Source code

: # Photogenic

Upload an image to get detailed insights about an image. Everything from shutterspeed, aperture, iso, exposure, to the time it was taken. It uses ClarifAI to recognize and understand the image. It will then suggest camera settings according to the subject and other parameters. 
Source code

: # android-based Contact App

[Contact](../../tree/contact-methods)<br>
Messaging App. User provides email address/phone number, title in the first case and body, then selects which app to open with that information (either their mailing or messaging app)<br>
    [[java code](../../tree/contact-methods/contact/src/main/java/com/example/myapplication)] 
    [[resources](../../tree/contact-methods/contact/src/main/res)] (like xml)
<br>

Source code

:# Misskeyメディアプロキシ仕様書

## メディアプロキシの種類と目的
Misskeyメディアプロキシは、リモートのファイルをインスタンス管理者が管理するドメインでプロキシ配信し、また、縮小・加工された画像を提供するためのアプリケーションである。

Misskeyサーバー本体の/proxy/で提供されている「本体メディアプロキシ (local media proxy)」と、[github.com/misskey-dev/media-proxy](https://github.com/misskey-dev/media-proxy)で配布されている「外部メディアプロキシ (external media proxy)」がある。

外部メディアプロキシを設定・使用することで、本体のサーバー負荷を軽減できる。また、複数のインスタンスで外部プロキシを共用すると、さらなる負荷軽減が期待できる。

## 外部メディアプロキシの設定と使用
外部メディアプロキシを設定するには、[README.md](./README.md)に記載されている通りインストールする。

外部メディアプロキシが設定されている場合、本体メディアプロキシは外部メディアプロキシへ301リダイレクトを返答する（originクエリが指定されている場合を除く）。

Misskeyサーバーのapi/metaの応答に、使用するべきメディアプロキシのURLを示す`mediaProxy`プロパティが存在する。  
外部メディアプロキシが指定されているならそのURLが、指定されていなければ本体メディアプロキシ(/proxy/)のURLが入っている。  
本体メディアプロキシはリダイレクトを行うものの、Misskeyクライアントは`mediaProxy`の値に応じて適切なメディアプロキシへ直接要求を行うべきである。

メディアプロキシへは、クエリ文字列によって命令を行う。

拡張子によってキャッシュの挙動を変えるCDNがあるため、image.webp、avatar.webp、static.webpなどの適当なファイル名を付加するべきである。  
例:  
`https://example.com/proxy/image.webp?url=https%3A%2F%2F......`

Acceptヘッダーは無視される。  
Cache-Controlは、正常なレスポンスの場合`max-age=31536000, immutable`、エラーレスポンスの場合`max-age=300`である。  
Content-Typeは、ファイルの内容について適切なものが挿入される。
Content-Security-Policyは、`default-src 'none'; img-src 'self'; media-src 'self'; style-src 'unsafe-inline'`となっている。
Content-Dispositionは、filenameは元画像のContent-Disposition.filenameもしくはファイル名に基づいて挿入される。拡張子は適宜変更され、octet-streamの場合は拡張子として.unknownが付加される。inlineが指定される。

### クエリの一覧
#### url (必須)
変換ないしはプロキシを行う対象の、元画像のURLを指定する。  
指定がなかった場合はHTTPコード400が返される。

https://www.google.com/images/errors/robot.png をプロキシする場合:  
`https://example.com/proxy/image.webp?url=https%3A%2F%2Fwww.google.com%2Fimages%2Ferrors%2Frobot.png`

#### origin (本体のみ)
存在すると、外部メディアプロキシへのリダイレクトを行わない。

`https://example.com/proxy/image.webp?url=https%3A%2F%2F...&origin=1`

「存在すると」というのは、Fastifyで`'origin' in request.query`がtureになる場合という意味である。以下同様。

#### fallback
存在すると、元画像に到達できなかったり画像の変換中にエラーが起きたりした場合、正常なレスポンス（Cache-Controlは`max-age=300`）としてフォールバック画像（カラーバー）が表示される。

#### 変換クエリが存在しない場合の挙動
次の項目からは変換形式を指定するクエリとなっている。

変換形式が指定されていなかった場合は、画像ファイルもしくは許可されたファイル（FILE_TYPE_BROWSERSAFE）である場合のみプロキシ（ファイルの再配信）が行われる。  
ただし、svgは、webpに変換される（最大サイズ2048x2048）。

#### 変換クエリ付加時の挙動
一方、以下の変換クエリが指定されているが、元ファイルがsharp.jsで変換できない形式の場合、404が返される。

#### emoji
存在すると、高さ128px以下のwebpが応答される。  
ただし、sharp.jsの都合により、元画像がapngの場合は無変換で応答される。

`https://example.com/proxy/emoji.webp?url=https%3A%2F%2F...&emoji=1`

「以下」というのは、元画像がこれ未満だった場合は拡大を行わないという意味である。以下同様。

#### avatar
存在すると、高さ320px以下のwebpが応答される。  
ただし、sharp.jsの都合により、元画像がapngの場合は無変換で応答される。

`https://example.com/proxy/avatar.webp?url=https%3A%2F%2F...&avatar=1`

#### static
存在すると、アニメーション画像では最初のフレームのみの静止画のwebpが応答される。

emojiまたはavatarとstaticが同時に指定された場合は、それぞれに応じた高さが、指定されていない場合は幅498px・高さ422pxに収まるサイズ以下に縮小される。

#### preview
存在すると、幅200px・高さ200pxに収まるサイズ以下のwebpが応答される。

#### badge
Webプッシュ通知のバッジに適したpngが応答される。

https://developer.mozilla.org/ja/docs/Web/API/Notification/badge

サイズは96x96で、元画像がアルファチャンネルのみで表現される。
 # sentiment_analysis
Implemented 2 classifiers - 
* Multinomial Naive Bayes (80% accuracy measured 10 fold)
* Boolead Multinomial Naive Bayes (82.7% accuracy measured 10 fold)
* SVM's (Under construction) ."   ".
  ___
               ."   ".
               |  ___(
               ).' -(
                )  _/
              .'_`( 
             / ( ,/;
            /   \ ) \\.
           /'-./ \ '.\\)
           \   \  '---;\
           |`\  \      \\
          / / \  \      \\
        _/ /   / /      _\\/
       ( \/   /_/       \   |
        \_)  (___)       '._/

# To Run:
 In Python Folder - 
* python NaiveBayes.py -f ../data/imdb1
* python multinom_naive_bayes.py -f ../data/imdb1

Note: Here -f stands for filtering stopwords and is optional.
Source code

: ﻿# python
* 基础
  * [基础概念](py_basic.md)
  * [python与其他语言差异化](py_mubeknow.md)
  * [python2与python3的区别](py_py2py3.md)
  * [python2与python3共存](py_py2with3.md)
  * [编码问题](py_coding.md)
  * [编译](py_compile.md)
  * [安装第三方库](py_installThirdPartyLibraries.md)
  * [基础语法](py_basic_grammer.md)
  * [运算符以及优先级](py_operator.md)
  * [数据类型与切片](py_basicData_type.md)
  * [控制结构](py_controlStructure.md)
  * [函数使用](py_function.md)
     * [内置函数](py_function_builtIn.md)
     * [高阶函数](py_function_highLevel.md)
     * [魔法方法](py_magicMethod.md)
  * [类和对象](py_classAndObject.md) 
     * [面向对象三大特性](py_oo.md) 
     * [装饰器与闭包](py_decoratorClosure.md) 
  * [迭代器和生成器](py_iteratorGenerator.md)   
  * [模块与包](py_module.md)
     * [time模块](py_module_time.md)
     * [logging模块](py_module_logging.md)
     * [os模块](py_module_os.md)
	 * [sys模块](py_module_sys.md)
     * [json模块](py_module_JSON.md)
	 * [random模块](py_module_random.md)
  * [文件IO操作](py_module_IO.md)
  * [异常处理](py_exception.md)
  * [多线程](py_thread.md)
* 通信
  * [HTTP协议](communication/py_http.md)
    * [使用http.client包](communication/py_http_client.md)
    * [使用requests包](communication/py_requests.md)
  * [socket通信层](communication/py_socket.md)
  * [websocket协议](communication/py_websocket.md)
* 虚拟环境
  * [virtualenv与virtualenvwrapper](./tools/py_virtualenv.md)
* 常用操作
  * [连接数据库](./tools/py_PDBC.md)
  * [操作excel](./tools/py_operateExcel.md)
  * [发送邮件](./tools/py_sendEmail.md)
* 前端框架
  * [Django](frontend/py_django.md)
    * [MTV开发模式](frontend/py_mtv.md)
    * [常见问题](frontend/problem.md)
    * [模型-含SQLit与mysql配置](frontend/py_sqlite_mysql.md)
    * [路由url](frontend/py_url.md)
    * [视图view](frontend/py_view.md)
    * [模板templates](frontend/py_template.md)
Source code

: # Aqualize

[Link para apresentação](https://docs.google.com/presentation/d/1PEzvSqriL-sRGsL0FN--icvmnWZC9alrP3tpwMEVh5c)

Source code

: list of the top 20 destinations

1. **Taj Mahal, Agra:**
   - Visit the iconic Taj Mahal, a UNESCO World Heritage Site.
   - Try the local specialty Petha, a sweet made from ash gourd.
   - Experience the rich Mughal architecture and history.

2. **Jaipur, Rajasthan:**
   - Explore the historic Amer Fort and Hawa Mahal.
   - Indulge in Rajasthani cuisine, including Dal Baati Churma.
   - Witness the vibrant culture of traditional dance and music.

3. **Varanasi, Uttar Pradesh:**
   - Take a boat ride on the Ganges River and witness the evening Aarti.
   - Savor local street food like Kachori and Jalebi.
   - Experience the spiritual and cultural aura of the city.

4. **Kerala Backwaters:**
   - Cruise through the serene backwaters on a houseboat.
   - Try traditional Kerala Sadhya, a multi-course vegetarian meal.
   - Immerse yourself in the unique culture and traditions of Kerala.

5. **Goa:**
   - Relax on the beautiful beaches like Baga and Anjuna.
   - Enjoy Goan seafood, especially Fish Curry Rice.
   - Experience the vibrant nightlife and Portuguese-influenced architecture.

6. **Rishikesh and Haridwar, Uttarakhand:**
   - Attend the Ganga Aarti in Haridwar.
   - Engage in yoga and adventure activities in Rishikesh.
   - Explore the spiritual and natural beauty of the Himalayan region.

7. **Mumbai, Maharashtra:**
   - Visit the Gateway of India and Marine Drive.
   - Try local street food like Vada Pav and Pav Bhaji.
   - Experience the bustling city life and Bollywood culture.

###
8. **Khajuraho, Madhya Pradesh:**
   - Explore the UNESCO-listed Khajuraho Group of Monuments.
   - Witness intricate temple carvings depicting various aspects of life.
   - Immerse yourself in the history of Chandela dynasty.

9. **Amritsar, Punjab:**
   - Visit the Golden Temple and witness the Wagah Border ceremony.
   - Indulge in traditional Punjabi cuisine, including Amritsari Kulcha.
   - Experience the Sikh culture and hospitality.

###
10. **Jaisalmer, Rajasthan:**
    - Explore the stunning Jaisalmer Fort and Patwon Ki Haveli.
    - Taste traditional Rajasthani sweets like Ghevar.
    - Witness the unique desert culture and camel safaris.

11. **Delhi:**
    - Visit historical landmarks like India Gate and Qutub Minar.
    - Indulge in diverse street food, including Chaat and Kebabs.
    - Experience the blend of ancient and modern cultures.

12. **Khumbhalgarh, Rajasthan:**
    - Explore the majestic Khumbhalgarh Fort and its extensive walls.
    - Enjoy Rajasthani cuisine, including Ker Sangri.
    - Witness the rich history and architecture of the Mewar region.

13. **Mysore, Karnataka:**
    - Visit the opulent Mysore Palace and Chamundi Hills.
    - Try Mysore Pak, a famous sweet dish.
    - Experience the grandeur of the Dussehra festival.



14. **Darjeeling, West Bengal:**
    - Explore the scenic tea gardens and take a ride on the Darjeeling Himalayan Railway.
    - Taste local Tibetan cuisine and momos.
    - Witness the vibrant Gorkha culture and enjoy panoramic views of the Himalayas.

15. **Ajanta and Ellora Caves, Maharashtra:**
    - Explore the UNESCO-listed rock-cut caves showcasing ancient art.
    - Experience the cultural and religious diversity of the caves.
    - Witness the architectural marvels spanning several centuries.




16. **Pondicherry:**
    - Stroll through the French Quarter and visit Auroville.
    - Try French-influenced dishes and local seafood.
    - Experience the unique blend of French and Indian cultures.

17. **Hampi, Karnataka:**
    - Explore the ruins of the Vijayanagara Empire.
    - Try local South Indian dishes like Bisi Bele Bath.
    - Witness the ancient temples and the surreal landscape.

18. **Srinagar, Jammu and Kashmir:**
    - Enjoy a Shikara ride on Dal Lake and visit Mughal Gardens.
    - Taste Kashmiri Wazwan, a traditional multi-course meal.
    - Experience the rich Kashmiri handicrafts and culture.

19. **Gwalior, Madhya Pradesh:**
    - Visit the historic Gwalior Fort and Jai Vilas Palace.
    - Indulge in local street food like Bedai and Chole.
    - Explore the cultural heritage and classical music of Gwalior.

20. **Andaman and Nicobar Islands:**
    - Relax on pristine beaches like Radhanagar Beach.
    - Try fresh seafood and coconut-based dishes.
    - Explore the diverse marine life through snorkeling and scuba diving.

---

● **Work instruction**
Copy out every line of the material above that mentions the word "Aarti".

● **Final answer**
   - Take a boat ride on the Ganges River and witness the evening Aarti.
   - Attend the Ganga Aarti in Haridwar.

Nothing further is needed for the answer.